● REQUIRED WORK:
Set down the final part of the listing, which starts at the line containing "består af resource" and runs to the last line, exactly and completely.
--------------------------------------------------
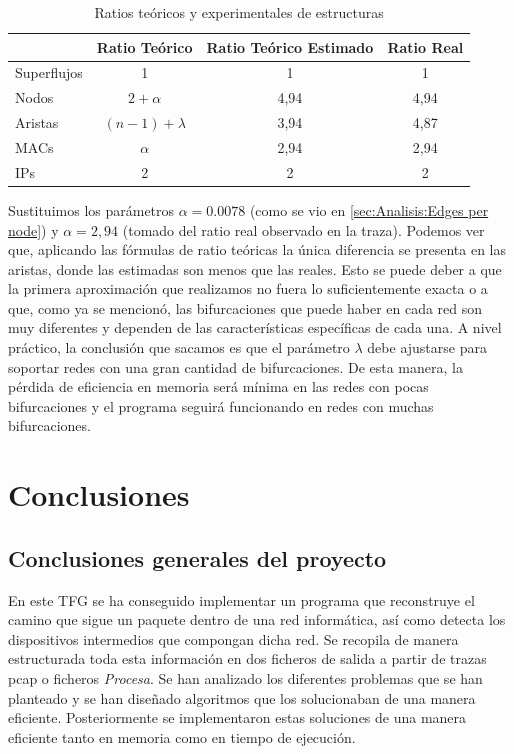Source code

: \documentclass[twoside, 12pt]{epstfg}
\begin{document}
\begin{table}[hbtp]
	\centering
	\begin{tabular}{lccc}
		\toprule & \textbf{Ratio Teórico}  & \textbf{Ratio Teórico Estimado} & \textbf{Ratio Real} \\ 
		\midrule
		Superflujos & 1 & 1 & 1 \\
		Nodos & $2+\alpha$ & 4,94 & 4,94 \\
		Aristas & $(n-1)+\lambda$ & 3,94 & 4,87 \\
		MACs & $\alpha$ & 2,94 & 2,94 \\
		IPs & 2 & 2 & 2 \\ 
		\bottomrule
	\end{tabular}
	\caption{Ratios teóricos y experimentales de estructuras}
	\label{tab:Pruebas:Ratios estructuras}
\end{table}

Sustituimos los parámetros $\alpha = 0.0078$ (como se vio en \ref{sec:Analisis:Edges per node}) y $\alpha = 2,94$ (tomado del ratio real observado en la traza). Podemos ver que, aplicando las fórmulas de ratio teóricas la única diferencia se presenta en las aristas, donde las estimadas son menos que las reales. Esto se puede deber a que la primera aproximación que realizamos no fuera lo suficientemente exacta o a que, como ya se mencionó, las bifurcaciones que puede haber en cada red son muy diferentes y dependen de las características específicas de cada una. A nivel práctico, la conclusión que sacamos es que el parámetro $\lambda$ debe ajustarse para soportar redes con una gran cantidad de bifurcaciones. De esta manera, la pérdida de eficiencia en memoria será mínima en las redes con pocas bifurcaciones y el programa seguirá funcionando en redes con muchas bifurcaciones.

\chapter{Conclusiones}
\label{chap:Conclusiones}

\section{Conclusiones generales del proyecto}

En este TFG se ha conseguido implementar un programa que reconstruye el camino que sigue un paquete dentro de una red informática, así como detecta los dispositivos intermedios que compongan dicha red. Se recopila de manera estructurada toda esta información en dos ficheros de salida a partir de trazas pcap o ficheros \textit{Procesa}. Se han analizado los diferentes problemas que se han planteado y se han diseñado algoritmos que los solucionaban de una manera eficiente. Posteriormente se implementaron estas soluciones de una manera eficiente tanto en memoria como en tiempo de ejecución.
\end{document}
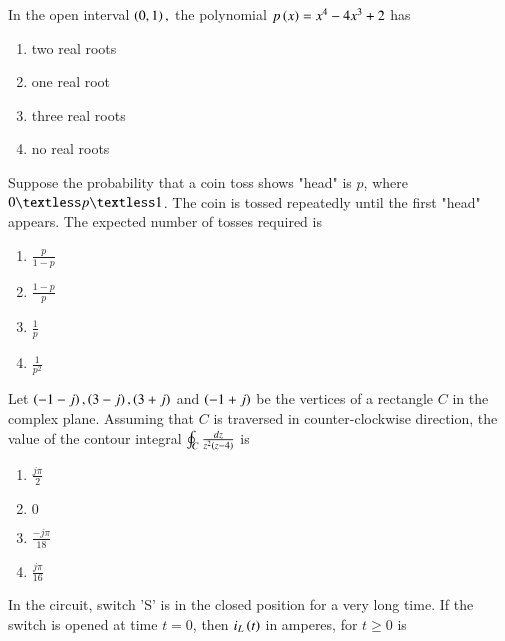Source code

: \documentclass[journal]{IEEEtran}
\begin{document}
\begin{enumerate}
{{\begin{figure}[H]
\label{fig:my_label}
\end{figure}
}
\item{
In the open interval $\left(0,1\right),$ the polynomial $p\left(x\right)=x^4-4x^3+2$ has 
\begin{multicols}{4}
\begin{enumerate}
\item two real roots
\item one real root
\item three real roots
\item no real roots
\end{enumerate}
\end{multicols}
}
\item{
Suppose the probability that a coin toss shows "head" is $p$, where $0\textless p\textless 1$. The coin is tossed repeatedly until the first "head" appears. The expected number of tosses required is
\begin{multicols}{4}
\begin{enumerate}
\item $\frac{p}{1-p}$
\item $\frac{1-p}{p}$
\item $\frac{1}{p}$
\item $\frac{1}{p^2}$
\end{enumerate}
\end{multicols}
}
\item{
Let $\left(-1-j\right),\left(3-j\right),\left(3+j\right)$ and $\left(-1+j\right)$ be the vertices of a rectangle $C$ in the complex plane. Assuming that $C$ is traversed in counter-clockwise direction, the value of the contour integral $\oint_C\frac{dz}{z^2\left(z-4\right)}$ is
\begin{multicols}{4}
\begin{enumerate}
\item $\frac{j\pi}{2}$
\item $0$
\item $\frac{-j\pi}{18}$
\item $\frac{j\pi}{16}$
\end{enumerate}
\end{multicols}
}
\item{
In the circuit, switch 'S' is in the closed position for a very long time. If the switch is opened at time $t=0$, then $i_L\left(t\right)$ in amperes, for $t\geq 0$ is
\begin{figure}[H]
\centering
{}
\end{figure}}}
\end{enumerate}
\end{document}
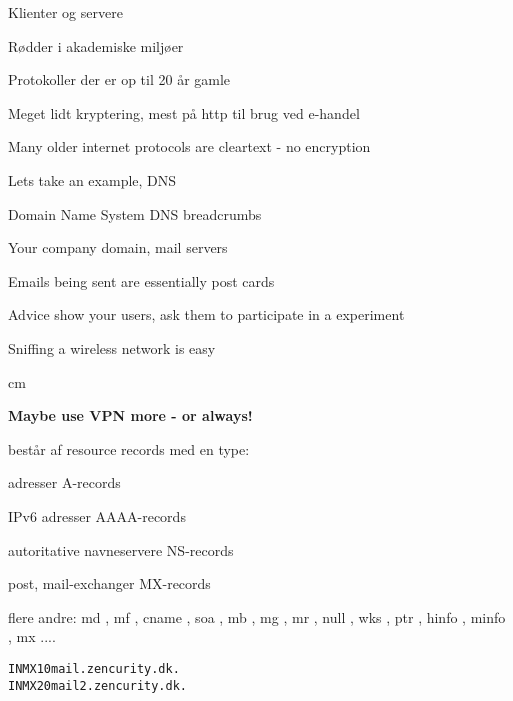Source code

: \documentclass[Screen16to9,17pt]{foils}
\begin{document}


\begin{list1}
\item Klienter og servere
\item Rødder i akademiske miljøer
\item Protokoller der er op til 20 år gamle
\item Meget lidt kryptering, mest på http til brug ved e-handel
\end{list1}




\begin{list1}
\item Many older internet protocols are cleartext - no encryption
\item Lets take an example, DNS
\item Domain Name System DNS breadcrumbs
\begin{list2}
\item Your company domain, mail servers
\item Emails being sent are essentially post cards
\end{list2}
\vskip 1cm
\item Advice show your users, ask them to participate in a experiment
\item Sniffing a wireless network is easy
\end{list1}

 cm
\centerline{\bf\Large Maybe use VPN more - or always!}






\begin{list1}
  \item består af resource records med en type:
    \begin{list2}
\item adresser A-records
\item IPv6 adresser AAAA-records
\item autoritative navneservere NS-records
\item post, mail-exchanger MX-records
\item flere andre: md ,  mf ,  cname ,  soa ,
                  mb , mg ,  mr ,  null ,  wks ,  ptr ,
                  hinfo ,  minfo ,  mx ....
\end{list2}
\end{list1}
\begin{alltt}
        IN      MX      10      mail.zencurity.dk.
        IN      MX      20      mail2.zencurity.dk.
\end{alltt}
\end{document}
--------------------------------------------------
● RESULT:
  \item består af resource records med en type:
    \begin{list2}
\item adresser A-records
\item IPv6 adresser AAAA-records
\item autoritative navneservere NS-records
\item post, mail-exchanger MX-records
\item flere andre: md ,  mf ,  cname ,  soa ,
                  mb , mg ,  mr ,  null ,  wks ,  ptr ,
                  hinfo ,  minfo ,  mx ....
\end{list2}
\end{list1}
\begin{alltt}
        IN      MX      10      mail.zencurity.dk.
        IN      MX      20      mail2.zencurity.dk.
\end{alltt}
\end{document}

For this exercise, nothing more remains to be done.